**Task prompt:** Only the lines below from the one containing "is only a toy" to the one containing "argument would proceed" should be repeated, both included and unchanged.

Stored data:

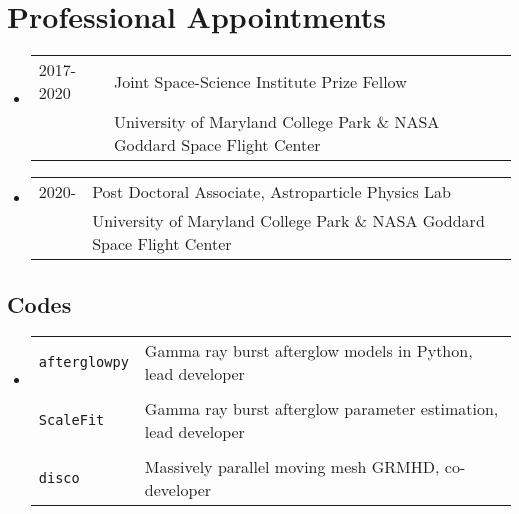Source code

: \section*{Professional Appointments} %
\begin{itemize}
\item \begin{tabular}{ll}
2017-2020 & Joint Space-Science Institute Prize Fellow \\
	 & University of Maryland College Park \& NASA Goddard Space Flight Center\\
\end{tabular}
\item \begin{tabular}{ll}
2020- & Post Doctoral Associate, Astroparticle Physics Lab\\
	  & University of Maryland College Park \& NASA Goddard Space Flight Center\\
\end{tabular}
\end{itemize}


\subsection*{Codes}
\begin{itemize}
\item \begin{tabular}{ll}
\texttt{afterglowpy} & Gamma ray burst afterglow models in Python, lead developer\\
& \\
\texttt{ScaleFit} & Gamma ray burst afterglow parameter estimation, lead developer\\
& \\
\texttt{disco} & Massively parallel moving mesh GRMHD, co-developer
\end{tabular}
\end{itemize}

* * *

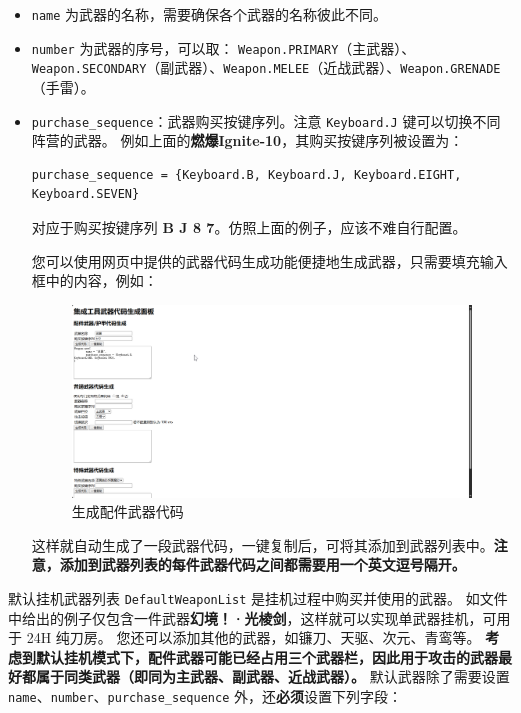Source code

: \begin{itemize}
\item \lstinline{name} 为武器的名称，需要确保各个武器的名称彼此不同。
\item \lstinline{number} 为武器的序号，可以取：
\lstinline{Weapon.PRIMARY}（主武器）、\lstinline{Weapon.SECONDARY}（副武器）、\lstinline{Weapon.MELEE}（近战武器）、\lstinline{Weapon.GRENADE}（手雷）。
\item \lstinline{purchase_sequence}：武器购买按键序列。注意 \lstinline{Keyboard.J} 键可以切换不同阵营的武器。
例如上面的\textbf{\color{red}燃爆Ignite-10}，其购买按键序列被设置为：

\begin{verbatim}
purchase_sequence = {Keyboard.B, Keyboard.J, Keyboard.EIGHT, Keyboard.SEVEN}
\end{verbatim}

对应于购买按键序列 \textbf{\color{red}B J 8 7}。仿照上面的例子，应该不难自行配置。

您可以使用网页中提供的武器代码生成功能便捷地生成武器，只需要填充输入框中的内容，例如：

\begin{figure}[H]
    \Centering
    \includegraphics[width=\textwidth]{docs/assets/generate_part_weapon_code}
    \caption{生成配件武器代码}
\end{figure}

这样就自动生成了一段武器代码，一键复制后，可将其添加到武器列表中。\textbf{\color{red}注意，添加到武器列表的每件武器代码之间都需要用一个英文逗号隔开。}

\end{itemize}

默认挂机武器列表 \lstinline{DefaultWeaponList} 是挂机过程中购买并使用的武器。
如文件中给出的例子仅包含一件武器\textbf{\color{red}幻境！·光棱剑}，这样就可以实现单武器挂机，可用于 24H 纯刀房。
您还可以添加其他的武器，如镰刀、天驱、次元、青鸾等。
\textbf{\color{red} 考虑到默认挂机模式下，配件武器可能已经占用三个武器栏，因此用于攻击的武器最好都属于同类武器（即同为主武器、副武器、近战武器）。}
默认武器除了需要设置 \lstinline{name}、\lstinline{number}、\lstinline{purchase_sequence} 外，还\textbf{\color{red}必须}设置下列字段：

* * *

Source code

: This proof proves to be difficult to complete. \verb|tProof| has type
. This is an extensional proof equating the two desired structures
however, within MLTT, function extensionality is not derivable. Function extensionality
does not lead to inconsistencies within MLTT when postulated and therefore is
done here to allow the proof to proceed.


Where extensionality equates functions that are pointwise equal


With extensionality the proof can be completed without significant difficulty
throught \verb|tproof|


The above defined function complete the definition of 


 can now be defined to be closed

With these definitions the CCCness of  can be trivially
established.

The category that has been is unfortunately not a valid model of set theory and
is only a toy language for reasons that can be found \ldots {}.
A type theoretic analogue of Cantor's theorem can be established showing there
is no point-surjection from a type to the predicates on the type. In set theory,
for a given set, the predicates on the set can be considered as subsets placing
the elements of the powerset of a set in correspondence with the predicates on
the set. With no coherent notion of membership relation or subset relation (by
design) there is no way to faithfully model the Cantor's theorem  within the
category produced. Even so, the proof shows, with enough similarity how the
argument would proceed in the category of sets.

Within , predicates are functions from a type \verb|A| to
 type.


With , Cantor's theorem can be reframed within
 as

**Answer:**
is only a toy language for reasons that can be found \ldots {}.
A type theoretic analogue of Cantor's theorem can be established showing there
is no point-surjection from a type to the predicates on the type. In set theory,
for a given set, the predicates on the set can be considered as subsets placing
the elements of the powerset of a set in correspondence with the predicates on
the set. With no coherent notion of membership relation or subset relation (by
design) there is no way to faithfully model the Cantor's theorem  within the
category produced. Even so, the proof shows, with enough similarity how the
argument would proceed in the category of sets.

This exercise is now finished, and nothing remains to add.